- _WORK TO BE COMPLETED_: Each record is to be given again precisely as written.

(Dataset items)
Content starts

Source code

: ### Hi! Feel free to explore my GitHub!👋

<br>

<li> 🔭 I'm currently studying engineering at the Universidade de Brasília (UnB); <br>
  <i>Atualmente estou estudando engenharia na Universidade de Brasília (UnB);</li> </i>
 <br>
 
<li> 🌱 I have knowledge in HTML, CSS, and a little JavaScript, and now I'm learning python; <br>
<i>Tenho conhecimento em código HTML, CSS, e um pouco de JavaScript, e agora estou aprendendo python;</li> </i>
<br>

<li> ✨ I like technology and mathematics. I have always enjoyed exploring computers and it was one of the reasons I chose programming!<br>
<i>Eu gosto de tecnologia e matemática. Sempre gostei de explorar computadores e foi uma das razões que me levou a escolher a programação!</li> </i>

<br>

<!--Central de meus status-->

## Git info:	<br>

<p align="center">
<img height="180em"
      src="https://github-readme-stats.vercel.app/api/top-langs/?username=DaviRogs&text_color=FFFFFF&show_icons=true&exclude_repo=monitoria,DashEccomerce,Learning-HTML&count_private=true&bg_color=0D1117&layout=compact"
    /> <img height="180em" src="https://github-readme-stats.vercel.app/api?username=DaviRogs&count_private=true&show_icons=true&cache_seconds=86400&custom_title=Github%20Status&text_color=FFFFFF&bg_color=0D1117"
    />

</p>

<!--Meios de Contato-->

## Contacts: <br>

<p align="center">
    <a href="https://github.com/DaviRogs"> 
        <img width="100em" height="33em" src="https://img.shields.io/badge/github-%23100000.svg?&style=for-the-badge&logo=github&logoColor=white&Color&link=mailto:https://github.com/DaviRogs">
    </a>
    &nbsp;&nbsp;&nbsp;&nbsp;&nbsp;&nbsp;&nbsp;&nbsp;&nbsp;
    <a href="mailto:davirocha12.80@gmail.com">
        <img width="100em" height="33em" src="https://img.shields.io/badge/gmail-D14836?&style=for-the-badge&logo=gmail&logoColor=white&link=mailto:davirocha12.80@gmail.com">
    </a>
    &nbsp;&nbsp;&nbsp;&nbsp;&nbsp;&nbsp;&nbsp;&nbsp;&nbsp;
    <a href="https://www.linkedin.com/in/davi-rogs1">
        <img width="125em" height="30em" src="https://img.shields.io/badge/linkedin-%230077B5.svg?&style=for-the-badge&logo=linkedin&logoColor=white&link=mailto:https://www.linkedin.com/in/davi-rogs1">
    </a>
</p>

Content ends

- _ANSWER AREA_:
Source code

: ### Hi! Feel free to explore my GitHub!👋

<br>

<li> 🔭 I'm currently studying engineering at the Universidade de Brasília (UnB); <br>
  <i>Atualmente estou estudando engenharia na Universidade de Brasília (UnB);</li> </i>
 <br>
 
<li> 🌱 I have knowledge in HTML, CSS, and a little JavaScript, and now I'm learning python; <br>
<i>Tenho conhecimento em código HTML, CSS, e um pouco de JavaScript, e agora estou aprendendo python;</li> </i>
<br>

<li> ✨ I like technology and mathematics. I have always enjoyed exploring computers and it was one of the reasons I chose programming!<br>
<i>Eu gosto de tecnologia e matemática. Sempre gostei de explorar computadores e foi uma das razões que me levou a escolher a programação!</li> </i>

<br>

<!--Central de meus status-->

## Git info:	<br>

<p align="center">
<img height="180em"
      src="https://github-readme-stats.vercel.app/api/top-langs/?username=DaviRogs&text_color=FFFFFF&show_icons=true&exclude_repo=monitoria,DashEccomerce,Learning-HTML&count_private=true&bg_color=0D1117&layout=compact"
    /> <img height="180em" src="https://github-readme-stats.vercel.app/api?username=DaviRogs&count_private=true&show_icons=true&cache_seconds=86400&custom_title=Github%20Status&text_color=FFFFFF&bg_color=0D1117"
    />

</p>

<!--Meios de Contato-->

## Contacts: <br>

<p align="center">
    <a href="https://github.com/DaviRogs"> 
        <img width="100em" height="33em" src="https://img.shields.io/badge/github-%23100000.svg?&style=for-the-badge&logo=github&logoColor=white&Color&link=mailto:https://github.com/DaviRogs">
    </a>
    &nbsp;&nbsp;&nbsp;&nbsp;&nbsp;&nbsp;&nbsp;&nbsp;&nbsp;
    <a href="mailto:davirocha12.80@gmail.com">
        <img width="100em" height="33em" src="https://img.shields.io/badge/gmail-D14836?&style=for-the-badge&logo=gmail&logoColor=white&link=mailto:davirocha12.80@gmail.com">
    </a>
    &nbsp;&nbsp;&nbsp;&nbsp;&nbsp;&nbsp;&nbsp;&nbsp;&nbsp;
    <a href="https://www.linkedin.com/in/davi-rogs1">
        <img width="125em" height="30em" src="https://img.shields.io/badge/linkedin-%230077B5.svg?&style=for-the-badge&logo=linkedin&logoColor=white&link=mailto:https://www.linkedin.com/in/davi-rogs1">
    </a>
</p>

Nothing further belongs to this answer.